In my imagination, the bachelor collector Sir Thomas William Holburne (1793–1874) loved his treasures as a father loves his children. I also picture him sitting in his gas-lit drawing room by a blazing coal fire, puffing on a big Victorian cigar, and gradually coating every painting with a thick layer of soot and yellow grime. Over the past 40 years or so, conservators have been removing those layers gradually to rediscover the clarity and brightness hidden for so long, while curatorial research, modern technology and digital resources like Art UK build on the nineteenth-century collector’s often very hazy knowledge of subject matter and attribution.
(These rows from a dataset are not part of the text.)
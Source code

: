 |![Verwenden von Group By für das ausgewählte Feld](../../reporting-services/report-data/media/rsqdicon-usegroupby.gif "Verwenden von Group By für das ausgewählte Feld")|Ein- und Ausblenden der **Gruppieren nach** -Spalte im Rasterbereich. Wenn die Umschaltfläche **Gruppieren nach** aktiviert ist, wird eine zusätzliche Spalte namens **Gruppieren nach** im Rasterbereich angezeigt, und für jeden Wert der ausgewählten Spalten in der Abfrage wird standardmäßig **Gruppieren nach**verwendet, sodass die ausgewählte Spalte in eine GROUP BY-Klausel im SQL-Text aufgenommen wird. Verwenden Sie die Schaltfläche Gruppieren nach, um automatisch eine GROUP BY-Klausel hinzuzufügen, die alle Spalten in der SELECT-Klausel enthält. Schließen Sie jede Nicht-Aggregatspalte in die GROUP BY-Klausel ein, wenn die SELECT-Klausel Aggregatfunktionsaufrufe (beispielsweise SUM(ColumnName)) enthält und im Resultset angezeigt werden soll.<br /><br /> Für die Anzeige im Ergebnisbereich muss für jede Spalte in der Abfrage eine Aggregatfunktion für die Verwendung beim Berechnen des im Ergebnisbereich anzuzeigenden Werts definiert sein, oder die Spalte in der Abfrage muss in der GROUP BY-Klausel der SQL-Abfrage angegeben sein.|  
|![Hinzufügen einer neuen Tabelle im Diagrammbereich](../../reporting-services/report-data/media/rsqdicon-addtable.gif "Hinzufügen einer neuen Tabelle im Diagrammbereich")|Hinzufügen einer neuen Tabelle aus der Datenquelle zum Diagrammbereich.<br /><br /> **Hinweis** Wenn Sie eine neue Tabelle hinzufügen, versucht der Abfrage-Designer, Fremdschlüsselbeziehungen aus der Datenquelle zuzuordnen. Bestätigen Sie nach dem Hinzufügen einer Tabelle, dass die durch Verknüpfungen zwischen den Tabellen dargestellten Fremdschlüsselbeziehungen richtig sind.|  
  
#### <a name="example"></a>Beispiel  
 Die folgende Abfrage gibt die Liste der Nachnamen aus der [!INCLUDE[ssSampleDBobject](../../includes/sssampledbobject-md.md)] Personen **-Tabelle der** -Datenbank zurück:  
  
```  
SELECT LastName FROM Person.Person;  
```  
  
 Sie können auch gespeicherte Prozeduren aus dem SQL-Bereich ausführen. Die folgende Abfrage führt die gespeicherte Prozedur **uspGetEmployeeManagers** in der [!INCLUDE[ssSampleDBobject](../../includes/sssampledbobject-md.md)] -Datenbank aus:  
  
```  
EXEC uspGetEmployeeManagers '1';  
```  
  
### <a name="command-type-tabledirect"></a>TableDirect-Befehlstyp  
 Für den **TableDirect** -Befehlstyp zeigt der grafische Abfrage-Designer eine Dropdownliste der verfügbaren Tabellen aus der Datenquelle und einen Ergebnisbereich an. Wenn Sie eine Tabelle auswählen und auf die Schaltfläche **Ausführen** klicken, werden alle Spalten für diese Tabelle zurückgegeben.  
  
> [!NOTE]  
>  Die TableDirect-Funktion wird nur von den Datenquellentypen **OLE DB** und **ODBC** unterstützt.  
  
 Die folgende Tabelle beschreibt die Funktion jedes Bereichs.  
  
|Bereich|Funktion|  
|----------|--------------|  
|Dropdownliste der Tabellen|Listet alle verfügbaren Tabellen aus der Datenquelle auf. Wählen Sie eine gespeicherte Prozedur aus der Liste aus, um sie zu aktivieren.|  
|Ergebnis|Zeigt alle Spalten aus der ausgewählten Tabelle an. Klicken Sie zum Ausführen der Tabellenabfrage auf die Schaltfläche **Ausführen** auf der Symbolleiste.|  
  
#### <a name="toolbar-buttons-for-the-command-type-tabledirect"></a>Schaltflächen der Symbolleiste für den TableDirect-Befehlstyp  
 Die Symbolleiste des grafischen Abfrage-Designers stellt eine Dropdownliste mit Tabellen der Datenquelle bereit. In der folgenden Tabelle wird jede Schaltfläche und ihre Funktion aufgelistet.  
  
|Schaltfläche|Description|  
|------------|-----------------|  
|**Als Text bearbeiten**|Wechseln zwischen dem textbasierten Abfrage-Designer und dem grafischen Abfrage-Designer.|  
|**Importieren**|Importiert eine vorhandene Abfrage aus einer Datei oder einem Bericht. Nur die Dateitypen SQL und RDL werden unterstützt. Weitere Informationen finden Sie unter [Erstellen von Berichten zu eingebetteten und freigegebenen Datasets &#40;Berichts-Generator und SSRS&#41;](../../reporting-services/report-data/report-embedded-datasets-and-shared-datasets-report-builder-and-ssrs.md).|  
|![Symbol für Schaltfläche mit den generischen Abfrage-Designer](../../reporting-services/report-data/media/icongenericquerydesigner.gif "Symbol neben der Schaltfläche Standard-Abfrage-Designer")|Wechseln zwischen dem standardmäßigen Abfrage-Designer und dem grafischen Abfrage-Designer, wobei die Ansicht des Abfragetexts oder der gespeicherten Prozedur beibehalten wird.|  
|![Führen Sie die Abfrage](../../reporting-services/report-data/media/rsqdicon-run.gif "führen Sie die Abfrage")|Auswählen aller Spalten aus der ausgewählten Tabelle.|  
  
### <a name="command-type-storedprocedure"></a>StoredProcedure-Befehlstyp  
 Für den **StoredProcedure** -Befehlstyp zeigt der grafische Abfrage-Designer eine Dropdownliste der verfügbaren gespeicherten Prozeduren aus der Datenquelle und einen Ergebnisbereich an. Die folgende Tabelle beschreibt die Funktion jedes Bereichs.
Those four little panels by members of the Bruegel family have recently been conserved and studied, and are now among the highlights of the most successful exhibition ever held at The Holburne Museum in Bath.

In surveys and displays of The Holburne’s paintings, the Flemish genre scenes were generally overlooked by eyes dazzled by Georgian elegance or the glowing skies of Dutch Italianate landscapes. Although the attribution of these four paintings to members of the Bruegel family was never seriously disputed, the two scenes of 'merrymaking’ and the two little roundels were in such poor condition that they spent much of their lives in storerooms.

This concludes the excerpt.